Typically, municipal elections in Utah County generate about a 12 to 20 percent turnout. This year, Thompson said he’s expecting to see that number jump between 30 to 40 percent.
“What drives people to go to the polls is what’s on the ballot, which is kind of unfortunate,” he said. “We really do need people to understand turnout in municipal years is just as important.”
Thompson and Swensen said many voters may just be waiting until the last minute to return their ballots.
During the primary in Utah County, Thompson said the last 40 percent of the votes received were postmarked Nov. 6 or deposited into the ballot box on Election Day.
Know before you vote
Swensen and Thompson recommended those who have received ballots in the mail to return them sooner rather than later. Vote-by-mail ballots need to be postmarked by Monday, the day before the election, to be counted.
People who miss postmarking Monday may still drop their completed mail-in ballots in the sealed envelopes Tuesday at voting centers or at drive-up drop boxes some counties offer.
Polling locations will be open from 7 a.m. to 8 p.m. on Tuesday, where voters will be able to cast their vote on an electronic voting machine. To find the closest voting center, input your address at vote.utah.gov.
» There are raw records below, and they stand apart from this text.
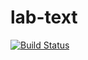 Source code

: # lab-text

[![Build Status](https://travis-ci.org/IlyaFLW/lab-text.svg?branch=main)](https://travis-ci.org/IlyaFLW/lab-text)
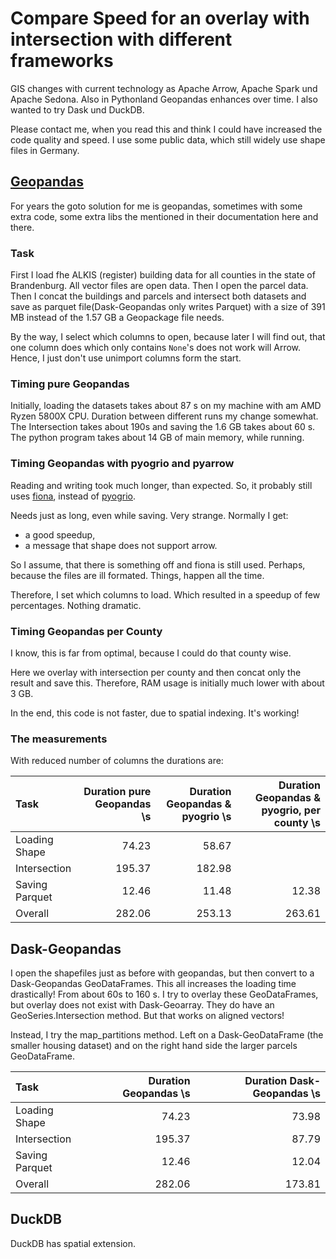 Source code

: # Compare Speed for an overlay with intersection with different frameworks

GIS changes with current technology as Apache Arrow, Apache Spark und Apache Sedona.
Also in Pythonland Geopandas enhances over time. I also wanted to try Dask und DuckDB.

Please contact me, when you read this and think I could have increased the code quality and speed.
I use some public data, which still widely use shape files in Germany.

## [Geopandas](https://geopandas.org/en/stable/index.html)

For years the goto solution for me is geopandas, sometimes with some extra code, some extra libs the mentioned in their
documentation here and there.

### Task
First I load fhe ALKIS (register) building data for all counties in the state of Brandenburg.
All vector files are open data. Then I open the parcel data. Then I concat the buildings and parcels
and intersect both datasets and save as parquet file(Dask-Geopandas only writes Parquet) with a size of 391 MB
instead of the 1.57 GB a Geopackage file needs.

By the way, I select which columns to open, because later I will find out, that one column does which only contains `None`'s 
does not work will Arrow. Hence, I just don't use unimport columns form the start.

### Timing pure Geopandas

Initially, loading the datasets takes about 87 s on my machine with am AMD Ryzen 5800X CPU.
Duration between different runs my change somewhat. The Intersection takes about 190s and saving the 1.6 GB takes about 60 s.  
The python program takes about 14 GB of main memory, while running.

### Timing Geopandas with pyogrio and pyarrow

Reading and writing took much longer, than expected. So, it probably still uses [fiona](https://fiona.readthedocs.io/en/latest/index.html),
instead of [pyogrio](https://pyogrio.readthedocs.io/en/latest/).

Needs just as long, even while saving. Very strange. Normally I get:

 - a good speedup,
 - a message that shape does not support arrow.

So I assume, that there is something off and fiona is still used. Perhaps, because the files are ill formated. Things, happen all the time.

Therefore, I set which columns to load. Which resulted in a speedup of few percentages. Nothing dramatic.

### Timing Geopandas per County

I know, this is far from optimal, because I could do that county wise. 

Here we overlay with intersection per county and then concat only the result and save this. 
Therefore, RAM usage is initially much lower with about 3 GB.

In the end, this code is not faster, due to spatial indexing. It's working!

### The measurements

With reduced number of columns the durations are:

| Task           | Duration  pure Geopandas \s | Duration Geopandas & pyogrio \s | Duration Geopandas & pyogrio, per county \s |
|:---------------|----------------------------:|--------------------------------:|--------------------------------------------:|
| Loading Shape  |                       74.23 |                           58.67 |                                             |
| Intersection   |                      195.37 |                          182.98 |                                             |
| Saving Parquet |                       12.46 |                           11.48 |                                       12.38 |
| Overall        |                      282.06 |                          253.13 |                                      263.61 |

## Dask-Geopandas

I open the shapefiles just as before with geopandas, but then convert to a Dask-Geopandas GeoDataFrames.
This all increases the loading time drastically! From about 60s to 160 s.
I try to overlay these GeoDataFrames, but overlay does not exist with Dask-Geoarray.
They do have an GeoSeries.Intersection method. But that works on aligned vectors!

Instead, I try the map_partitions method. Left on a Dask-GeoDataFrame (the smaller housing dataset) and on the right
hand side the larger parcels GeoDataFrame.

| Task           |       Duration Geopandas \s | Duration Dask-Geopandas \s |
|:---------------|----------------------------:|---------------------------:|
| Loading Shape  |                       74.23 |                      73.98 |
| Intersection   |                      195.37 |                      87.79 |
| Saving Parquet |                       12.46 |                      12.04 |
| Overall        |                      282.06 |                     173.81 |


## DuckDB

DuckDB has spatial extension. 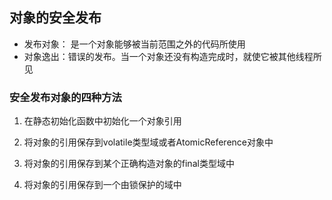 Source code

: ## 对象的安全发布
* 发布对象： 是一个对象能够被当前范围之外的代码所使用
* 对象逸出：错误的发布。当一个对象还没有构造完成时，就使它被其他线程所见

### 安全发布对象的四种方法
1. 在静态初始化函数中初始化一个对象引用

2. 将对象的引用保存到volatile类型域或者AtomicReference对象中

3. 将对象的引用保存到某个正确构造对象的final类型域中

4. 将对象的引用保存到一个由锁保护的域中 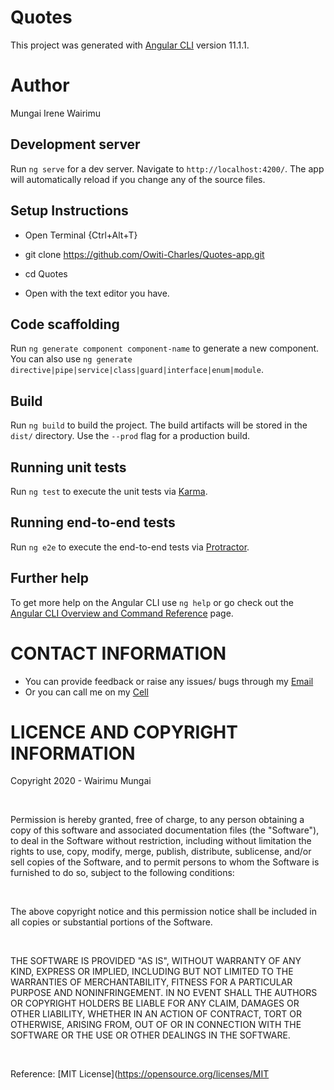 
# Quotes

This project was generated with [Angular CLI](https://github.com/angular/angular-cli) version 11.1.1.

# Author 

Mungai Irene Wairimu 

## Development server

Run `ng serve` for a dev server. Navigate to `http://localhost:4200/`. The app will automatically reload if you change any of the source files.

## Setup Instructions 
* Open Terminal {Ctrl+Alt+T}

* git clone https://github.com/Owiti-Charles/Quotes-app.git

* cd Quotes

* Open with the text editor you have.

## Code scaffolding

Run `ng generate component component-name` to generate a new component. You can also use `ng generate directive|pipe|service|class|guard|interface|enum|module`.

## Build

Run `ng build` to build the project. The build artifacts will be stored in the `dist/` directory. Use the `--prod` flag for a production build.

## Running unit tests

Run `ng test` to execute the unit tests via [Karma](https://karma-runner.github.io).

## Running end-to-end tests

Run `ng e2e` to execute the end-to-end tests via [Protractor](http://www.protractortest.org/).

## Further help

To get more help on the Angular CLI use `ng help` or go check out the [Angular CLI Overview and Command Reference](https://angular.io/cli) page.

#  CONTACT INFORMATION
  - You can provide feedback or raise any issues/ bugs through my [Email](nimowairimu25@gmail.com)
  - Or you can call me on my [Cell](+254704259122)


#  LICENCE AND COPYRIGHT INFORMATION
Copyright 2020 - Wairimu Mungai

​

Permission is hereby granted, free of charge, to any person obtaining a copy of this software and associated documentation files (the "Software"), to deal in the Software without restriction, including without limitation the rights to use, copy, modify, merge, publish, distribute, sublicense, and/or sell copies of the Software, and to permit persons to whom the Software is furnished to do so, subject to the following conditions:

​

The above copyright notice and this permission notice shall be included in all copies or substantial portions of the Software.

​

THE SOFTWARE IS PROVIDED "AS IS", WITHOUT WARRANTY OF ANY KIND, EXPRESS OR IMPLIED, INCLUDING BUT NOT LIMITED TO THE WARRANTIES OF MERCHANTABILITY, FITNESS FOR A PARTICULAR PURPOSE AND NONINFRINGEMENT. IN NO EVENT SHALL THE AUTHORS OR COPYRIGHT HOLDERS BE LIABLE FOR ANY CLAIM, DAMAGES OR OTHER LIABILITY, WHETHER IN AN ACTION OF CONTRACT, TORT OR OTHERWISE, ARISING FROM, OUT OF OR IN CONNECTION WITH THE SOFTWARE OR THE USE OR OTHER DEALINGS IN THE SOFTWARE.

​

Reference: [MIT License](https://opensource.org/licenses/MIT
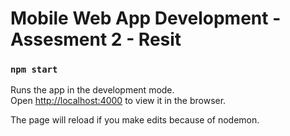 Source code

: # Mobile Web App Development - Assesment 2 - Resit

### `npm start`

Runs the app in the development mode.\
Open [http://localhost:4000](http://localhost:4000) to view it in the browser.

The page will reload if you make edits because of nodemon. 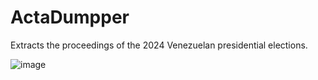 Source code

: # ActaDumpper
Extracts the proceedings of the 2024 Venezuelan presidential elections.

![image](https://github.com/user-attachments/assets/1af1e10b-5816-4c1c-bf91-64e6fe659236)
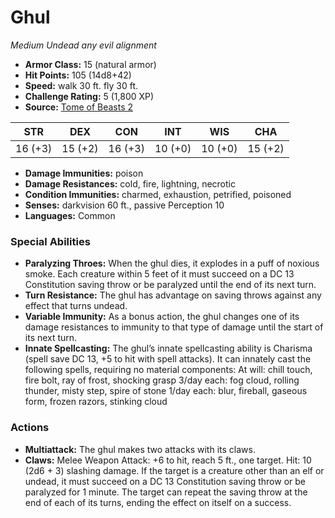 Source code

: # Ghul

*Medium* *Undead* *any evil alignment*

- **Armor Class:** 15 (natural armor)
- **Hit Points:** 105 (14d8+42)
- **Speed:** walk 30 ft. fly 30 ft.
- **Challenge Rating:** 5 (1,800 XP)
- **Source:** [Tome of Beasts 2](https://koboldpress.com/kpstore/product/tome-of-beasts-2-for-5th-edition/)

| STR | DEX | CON | INT | WIS | CHA |
| --- | --- | --- | --- | --- | --- |
| 16 (+3) | 15 (+2) | 16 (+3) | 10 (+0) | 10 (+0) | 15 (+2) |

- **Damage Immunities:** poison
- **Damage Resistances:** cold, fire, lightning, necrotic
- **Condition Immunities:** charmed, exhaustion, petrified, poisoned
- **Senses:** darkvision 60 ft., passive Perception 10
- **Languages:** Common
### Special Abilities
- **Paralyzing Throes:** When the ghul dies, it explodes in a puff of noxious smoke. Each creature within 5 feet of it must succeed on a DC 13 Constitution saving throw or be paralyzed until the end of its next turn.
- **Turn Resistance:** The ghul has advantage on saving throws against any effect that turns undead.
- **Variable Immunity:** As a bonus action, the ghul changes one of its damage resistances to immunity to that type of damage until the start of its next turn.
- **Innate Spellcasting:** The ghul’s innate spellcasting ability is Charisma (spell save DC 13, +5 to hit with spell attacks). It can innately cast the following spells, requiring no material components: At will: chill touch, fire bolt, ray of frost, shocking grasp 3/day each: fog cloud, rolling thunder, misty step, spire of stone 1/day each: blur, fireball, gaseous form, frozen razors, stinking cloud
### Actions
- **Multiattack:** The ghul makes two attacks with its claws.
- **Claws:** Melee Weapon Attack: +6 to hit, reach 5 ft., one target. Hit: 10 (2d6 + 3) slashing damage. If the target is a creature other than an elf or undead, it must succeed on a DC 13 Constitution saving throw or be paralyzed for 1 minute. The target can repeat the saving throw at the end of each of its turns, ending the effect on itself on a success.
The last day those who have never been registered to vote in Utah can register is Tuesday. Those who have previously been registered in the state but have changed addresses can call their county of residence until Monday to either register or update their address in order to vote in person.
Those previously registered to vote in Utah who don’t have their registration updated prior to the election can vote provisionally in person on Tuesday. No counties will offer Election Day voter registration now that a state law allowing that has expired.